HOW TO COMPLETE THIS TASK:
Every line in the material below that includes "subsection" should be copied.
*** Opening DATA SUPPLIED ***
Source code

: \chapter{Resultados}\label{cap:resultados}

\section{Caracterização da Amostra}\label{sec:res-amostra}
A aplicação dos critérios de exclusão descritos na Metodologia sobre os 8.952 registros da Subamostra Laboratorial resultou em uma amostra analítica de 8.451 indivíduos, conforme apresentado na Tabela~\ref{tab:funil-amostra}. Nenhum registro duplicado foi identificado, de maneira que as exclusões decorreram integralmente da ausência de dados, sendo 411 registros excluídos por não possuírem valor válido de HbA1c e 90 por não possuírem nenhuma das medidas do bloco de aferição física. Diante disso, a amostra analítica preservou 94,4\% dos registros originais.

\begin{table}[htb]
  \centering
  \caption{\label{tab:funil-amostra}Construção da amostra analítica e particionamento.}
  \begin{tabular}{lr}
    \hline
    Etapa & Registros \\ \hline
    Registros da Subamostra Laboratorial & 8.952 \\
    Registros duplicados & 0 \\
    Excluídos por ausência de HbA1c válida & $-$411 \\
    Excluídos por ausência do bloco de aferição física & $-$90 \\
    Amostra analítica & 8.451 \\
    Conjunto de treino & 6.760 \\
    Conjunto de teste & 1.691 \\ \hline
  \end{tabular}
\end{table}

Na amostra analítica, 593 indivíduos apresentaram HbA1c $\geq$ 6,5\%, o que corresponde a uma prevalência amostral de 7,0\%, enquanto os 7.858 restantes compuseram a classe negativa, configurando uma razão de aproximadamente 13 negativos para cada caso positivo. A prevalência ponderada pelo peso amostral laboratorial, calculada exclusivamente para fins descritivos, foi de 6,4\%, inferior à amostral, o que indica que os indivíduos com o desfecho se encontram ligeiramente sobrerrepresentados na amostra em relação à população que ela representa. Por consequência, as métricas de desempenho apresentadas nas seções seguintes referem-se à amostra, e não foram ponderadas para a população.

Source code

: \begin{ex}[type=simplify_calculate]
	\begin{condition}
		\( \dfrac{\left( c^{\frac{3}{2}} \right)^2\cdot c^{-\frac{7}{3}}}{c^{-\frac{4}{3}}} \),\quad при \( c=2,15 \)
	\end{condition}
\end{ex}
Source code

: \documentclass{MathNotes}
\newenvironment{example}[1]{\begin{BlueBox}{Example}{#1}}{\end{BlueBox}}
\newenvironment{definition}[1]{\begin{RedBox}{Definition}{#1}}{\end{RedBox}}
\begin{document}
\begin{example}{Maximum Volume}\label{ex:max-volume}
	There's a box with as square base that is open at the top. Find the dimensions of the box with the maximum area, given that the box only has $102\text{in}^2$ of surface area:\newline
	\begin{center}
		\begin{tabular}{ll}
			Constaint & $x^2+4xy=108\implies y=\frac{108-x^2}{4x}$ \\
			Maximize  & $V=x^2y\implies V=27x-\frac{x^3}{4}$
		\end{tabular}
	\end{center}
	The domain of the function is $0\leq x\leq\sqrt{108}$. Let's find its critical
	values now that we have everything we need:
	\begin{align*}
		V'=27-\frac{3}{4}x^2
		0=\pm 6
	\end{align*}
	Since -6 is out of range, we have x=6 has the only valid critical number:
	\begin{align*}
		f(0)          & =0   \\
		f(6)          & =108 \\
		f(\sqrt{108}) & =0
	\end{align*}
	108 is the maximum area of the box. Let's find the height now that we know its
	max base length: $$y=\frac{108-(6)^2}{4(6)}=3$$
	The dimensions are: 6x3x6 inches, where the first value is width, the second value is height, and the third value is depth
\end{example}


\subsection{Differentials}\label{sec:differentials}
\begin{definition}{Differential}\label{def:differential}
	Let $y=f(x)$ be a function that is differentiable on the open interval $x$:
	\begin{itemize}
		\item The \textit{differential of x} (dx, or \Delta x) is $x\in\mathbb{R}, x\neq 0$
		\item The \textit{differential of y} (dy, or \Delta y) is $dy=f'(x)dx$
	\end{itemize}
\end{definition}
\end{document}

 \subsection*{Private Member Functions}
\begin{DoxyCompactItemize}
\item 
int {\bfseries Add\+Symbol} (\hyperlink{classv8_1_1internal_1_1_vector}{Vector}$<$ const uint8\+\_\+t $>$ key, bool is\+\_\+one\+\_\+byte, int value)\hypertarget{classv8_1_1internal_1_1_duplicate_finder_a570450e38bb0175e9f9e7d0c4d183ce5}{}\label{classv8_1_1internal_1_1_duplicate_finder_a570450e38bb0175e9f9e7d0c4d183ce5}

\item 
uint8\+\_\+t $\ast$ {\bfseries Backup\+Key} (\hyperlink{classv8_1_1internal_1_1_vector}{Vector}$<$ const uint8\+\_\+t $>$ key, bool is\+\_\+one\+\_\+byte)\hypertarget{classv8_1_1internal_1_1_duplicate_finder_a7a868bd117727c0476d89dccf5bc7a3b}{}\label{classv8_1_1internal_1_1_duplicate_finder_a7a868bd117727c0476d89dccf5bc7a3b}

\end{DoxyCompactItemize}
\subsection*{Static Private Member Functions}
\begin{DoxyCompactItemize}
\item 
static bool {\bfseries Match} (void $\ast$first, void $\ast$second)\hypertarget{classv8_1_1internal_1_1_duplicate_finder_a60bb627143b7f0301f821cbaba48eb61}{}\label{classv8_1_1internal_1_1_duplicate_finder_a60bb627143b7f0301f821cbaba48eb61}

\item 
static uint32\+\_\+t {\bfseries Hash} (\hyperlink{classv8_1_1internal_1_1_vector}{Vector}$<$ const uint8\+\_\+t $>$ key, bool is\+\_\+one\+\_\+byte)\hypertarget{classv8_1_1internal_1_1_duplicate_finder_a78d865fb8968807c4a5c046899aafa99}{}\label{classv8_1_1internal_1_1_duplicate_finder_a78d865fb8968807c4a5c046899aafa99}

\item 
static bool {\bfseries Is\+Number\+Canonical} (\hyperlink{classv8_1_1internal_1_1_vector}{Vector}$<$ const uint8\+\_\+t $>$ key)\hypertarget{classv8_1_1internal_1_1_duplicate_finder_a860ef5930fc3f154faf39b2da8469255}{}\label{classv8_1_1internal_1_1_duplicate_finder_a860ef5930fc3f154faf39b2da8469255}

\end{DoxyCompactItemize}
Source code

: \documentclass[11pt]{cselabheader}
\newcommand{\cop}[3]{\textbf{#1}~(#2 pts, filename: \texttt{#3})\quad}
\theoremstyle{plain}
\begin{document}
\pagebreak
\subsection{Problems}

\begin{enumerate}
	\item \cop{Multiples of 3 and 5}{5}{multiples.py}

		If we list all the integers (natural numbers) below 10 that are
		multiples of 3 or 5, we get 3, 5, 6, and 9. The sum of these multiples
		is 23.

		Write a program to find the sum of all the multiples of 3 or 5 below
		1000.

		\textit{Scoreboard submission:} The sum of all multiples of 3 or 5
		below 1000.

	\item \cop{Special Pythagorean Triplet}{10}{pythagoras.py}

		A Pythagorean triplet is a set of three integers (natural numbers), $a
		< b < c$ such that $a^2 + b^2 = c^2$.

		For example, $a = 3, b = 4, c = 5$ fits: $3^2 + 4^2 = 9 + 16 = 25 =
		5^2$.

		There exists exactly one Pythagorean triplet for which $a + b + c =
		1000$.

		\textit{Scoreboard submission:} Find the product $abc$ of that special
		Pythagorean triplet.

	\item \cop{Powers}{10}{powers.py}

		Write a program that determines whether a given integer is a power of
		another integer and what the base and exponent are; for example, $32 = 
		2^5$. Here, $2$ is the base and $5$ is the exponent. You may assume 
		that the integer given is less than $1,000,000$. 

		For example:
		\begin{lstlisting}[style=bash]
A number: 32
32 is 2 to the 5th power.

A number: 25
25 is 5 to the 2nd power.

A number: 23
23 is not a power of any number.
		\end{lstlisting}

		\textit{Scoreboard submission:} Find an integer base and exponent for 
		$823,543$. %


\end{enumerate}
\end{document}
*** Closing DATA SUPPLIED ***
RESPONSE FOR THIS EXERCISE:
\subsection{Differentials}\label{sec:differentials}
 \subsection*{Private Member Functions}
\subsection*{Static Private Member Functions}
\subsection{Problems}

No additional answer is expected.